--- Your goal ---
Return every line of the records that includes the string "packages".

(Collected data)
※ ※ ※
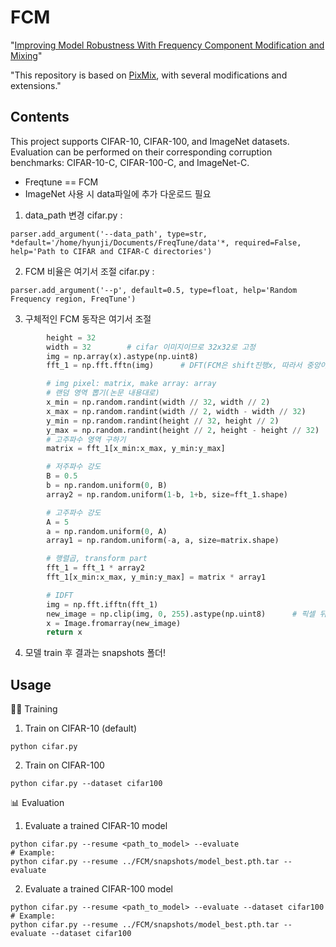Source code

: # FCM
"[Improving Model Robustness With Frequency Component Modification and Mixing](https://ieeexplore.ieee.org/document/10776988)"

"This repository is based on [PixMix](https://github.com/andyzoujm/pixmix), with several modifications and extensions."

## Contents

This project supports CIFAR-10, CIFAR-100, and ImageNet datasets. Evaluation can be performed on their corresponding corruption benchmarks: CIFAR-10-C, CIFAR-100-C, and ImageNet-C.

* Freqtune == FCM
* ImageNet 사용 시 data파일에 추가 다운로드 필요 

1. data_path 변경
cifar.py :
```
parser.add_argument('--data_path', type=str, *default='/home/hyunji/Documents/FreqTune/data'*, required=False, help='Path to CIFAR and CIFAR-C directories')
```

2. FCM 비율은 여기서 조절
cifar.py :
```
parser.add_argument('--p', default=0.5, type=float, help='Random Frequency region, FreqTune')
```

3. 구체적인 FCM 동작은 여기서 조절
``` FreqTune_transform.py
        height = 32
        width = 32        # cifar 이미지이므로 32x32로 고정
        img = np.array(x).astype(np.uint8)
        fft_1 = np.fft.fftn(img)      # DFT(FCM은 shift진행x, 따라서 중앙이 고주파수 외곽이 저주파수)

        # img pixel: matrix, make array: array
        # 랜덤 영역 뽑기(논문 내용대로)
        x_min = np.random.randint(width // 32, width // 2)
        x_max = np.random.randint(width // 2, width - width // 32)
        y_min = np.random.randint(height // 32, height // 2)
        y_max = np.random.randint(height // 2, height - height // 32)
        # 고주파수 영역 구하기
        matrix = fft_1[x_min:x_max, y_min:y_max]

        # 저주파수 강도
        B = 0.5
        b = np.random.uniform(0, B)
        array2 = np.random.uniform(1-b, 1+b, size=fft_1.shape)

        # 고주파수 강도
        A = 5
        a = np.random.uniform(0, A)
        array1 = np.random.uniform(-a, a, size=matrix.shape)

        # 행렬곱, transform part
        fft_1 = fft_1 * array2
        fft_1[x_min:x_max, y_min:y_max] = matrix * array1

        # IDFT
        img = np.fft.ifftn(fft_1)
        new_image = np.clip(img, 0, 255).astype(np.uint8)      # 픽셀 뒤집힘 방지하기 위해 clip
        x = Image.fromarray(new_image)
        return x
```

4. 모델 train 후 결과는 snapshots 폴더!


## Usage

🏋️‍♂️ Training

1. Train on CIFAR-10 (default)
```
python cifar.py
```

2. Train on CIFAR-100
```
python cifar.py --dataset cifar100
```

📊 Evaluation

1. Evaluate a trained CIFAR-10 model
```
python cifar.py --resume <path_to_model> --evaluate
# Example:
python cifar.py --resume ../FCM/snapshots/model_best.pth.tar --evaluate
```

2. Evaluate a trained CIFAR-100 model
```
python cifar.py --resume <path_to_model> --evaluate --dataset cifar100
# Example:
python cifar.py --resume ../FCM/snapshots/model_best.pth.tar --evaluate --dataset cifar100
```
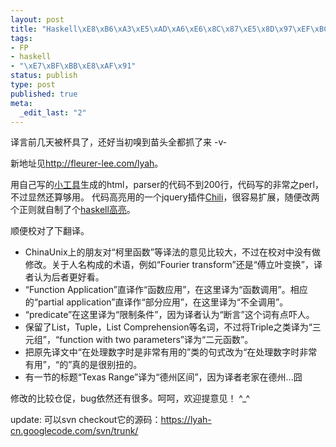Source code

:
 ```yaml
--- 
layout: post
title: "Haskell\xE8\xB6\xA3\xE5\xAD\xA6\xE6\x8C\x87\xE5\x8D\x97\xEF\xBC\x81"
tags: 
- FP
- haskell
- "\xE7\xBF\xBB\xE8\xAF\x91"
status: publish
type: post
published: true
meta: 
  _edit_last: "2"
---
```

译言前几天被杯具了，还好当初嗅到苗头全都抓了来 -v-

新地址见<a href="http://fleurer-lee.com/lyah">http://fleurer-lee.com/lyah</a>。

用自己写的<a href="http://code.google.com/p/fdoc/">小工具</a>生成的html，parser的代码不到200行，代码写的非常之perl，不过显然还算够用。
代码高亮用的一个jquery插件<a href="http://noteslog.com/chili/">Chili</a>，很容易扩展，随便改两个正则就自制了个<a href="http://fleurer-lee.com/lyah/js/chili/code.js">haskell高亮</a>。

顺便校对了下翻译。
<ul>
	<li>ChinaUnix上的朋友对“柯里函数”等译法的意见比较大，不过在校对中没有做修改。关于人名构成的术语，例如“Fourier transform”还是“傅立叶变换”，译者认为后者更好看。</li>
	<li>“Function Application”直译作“函数应用”，在这里译为“函数调用”。相应的“partial application”直译作“部分应用”，在这里译为“不全调用”。</li>
	<li>“predicate”在这里译为“限制条件”，因为译者认为“断言”这个词有点吓人。</li>
	<li>保留了List，Tuple，List Comprehension等名词，不过将Triple之类译为“三元组”，“function with two parameters”译为“二元函数”。</li>
	<li>把原先译文中“在处理数字时是非常有用的”类的句式改为“在处理数字时非常有用”，“的”真的是很别扭的。</li>
	<li>有一节的标题“Texas Range”译为“德州区间”，因为译者老家在德州...囧</li>
</ul>
修改的比较仓促，bug依然还有很多。呵呵，欢迎提意见！ ^_^

update: 可以svn checkout它的源码：https://lyah-cn.googlecode.com/svn/trunk/
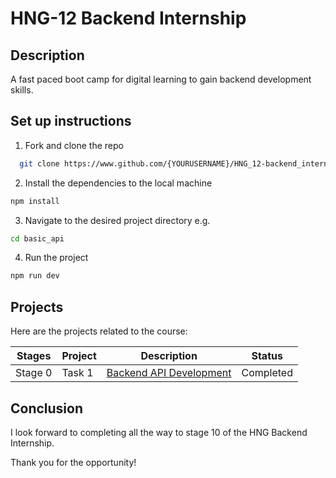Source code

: # HNG-12 Backend Internship

## Description

A fast paced boot camp for digital learning to gain backend development skills.

## Set up instructions

1. Fork and clone the repo

```sh
  git clone https://www.github.com/{YOURUSERNAME}/HNG_12-backend_internship
```

2. Install the dependencies to the local machine

```sh
npm install
```

3. Navigate to the desired project directory
e.g.

```sh
cd basic_api
```

4. Run the project

```sh
npm run dev
```

## Projects

Here are the projects related to the course:

| Stages  | Project | Description | Status |
|---------|---------|------------|--------|
| Stage 0 | Task 1  | [Backend API Development](./basic_api/) | Completed |

## Conclusion

I look forward to completing all the way to stage 10 of the HNG Backend Internship.

Thank you for the opportunity!

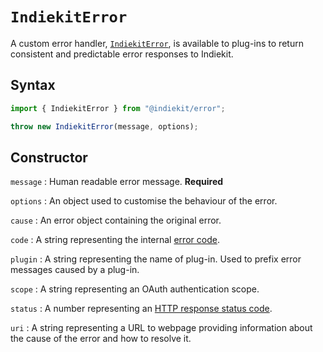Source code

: # `IndiekitError`

A custom error handler, [`IndiekitError`](https://github.com/getindiekit/indiekit/blob/main/packages/error/index.js), is available to plug-ins to return consistent and predictable error responses to Indiekit.

## Syntax

```js
import { IndiekitError } from "@indiekit/error";

throw new IndiekitError(message, options);
```

## Constructor

`message`
: Human readable error message. **Required**

`options`
: An object used to customise the behaviour of the error.

  `cause`
  : An error object containing the original error.

  `code`
  : A string representing the internal [error code][].

  `plugin`
  : A string representing the name of plug-in. Used to prefix error messages caused by a plug-in.

  `scope`
  : A string representing an OAuth authentication scope.

  `status`
  : A number representing an [HTTP response status code][].

  `uri`
  : A string representing a URL to webpage providing information about the cause of the error and how to resolve it.

[error code]: https://github.com/getindiekit/indiekit/blob/main/packages/error/errors.js
[HTTP response status code]: https://developer.mozilla.org/en-US/docs/Web/HTTP/Status

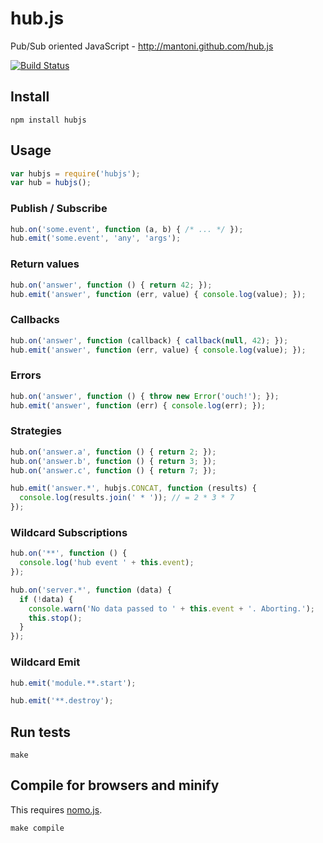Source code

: # hub.js

Pub/Sub oriented JavaScript - http://mantoni.github.com/hub.js

[![Build Status](https://secure.travis-ci.org/mantoni/hub.js.png?branch=rewrite)](http://travis-ci.org/mantoni/hub.js)

## Install

```
npm install hubjs
```

## Usage

```js
var hubjs = require('hubjs');
var hub = hubjs();
```

### Publish / Subscribe

```js
hub.on('some.event', function (a, b) { /* ... */ });
hub.emit('some.event', 'any', 'args');
```

### Return values

```js
hub.on('answer', function () { return 42; });
hub.emit('answer', function (err, value) { console.log(value); });
```

### Callbacks

```js
hub.on('answer', function (callback) { callback(null, 42); });
hub.emit('answer', function (err, value) { console.log(value); });
```

### Errors

```js
hub.on('answer', function () { throw new Error('ouch!'); });
hub.emit('answer', function (err) { console.log(err); });
```

### Strategies

```js
hub.on('answer.a', function () { return 2; });
hub.on('answer.b', function () { return 3; });
hub.on('answer.c', function () { return 7; });

hub.emit('answer.*', hubjs.CONCAT, function (results) {
  console.log(results.join(' * ')); // = 2 * 3 * 7
});
```

### Wildcard Subscriptions

```js
hub.on('**', function () {
  console.log('hub event ' + this.event);
});

hub.on('server.*', function (data) {
  if (!data) {
    console.warn('No data passed to ' + this.event + '. Aborting.');
    this.stop();
  }
});
```

### Wildcard Emit

```js
hub.emit('module.**.start');

hub.emit('**.destroy');
```

## Run tests

```
make
```

## Compile for browsers and minify

This requires [nomo.js](https://github.com/mantoni/nomo.js).

```
make compile
```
※ ※ ※
--- Written solution ---
A custom error handler, [`IndiekitError`](https://github.com/getindiekit/indiekit/blob/main/packages/error/index.js), is available to plug-ins to return consistent and predictable error responses to Indiekit.
[error code]: https://github.com/getindiekit/indiekit/blob/main/packages/error/errors.js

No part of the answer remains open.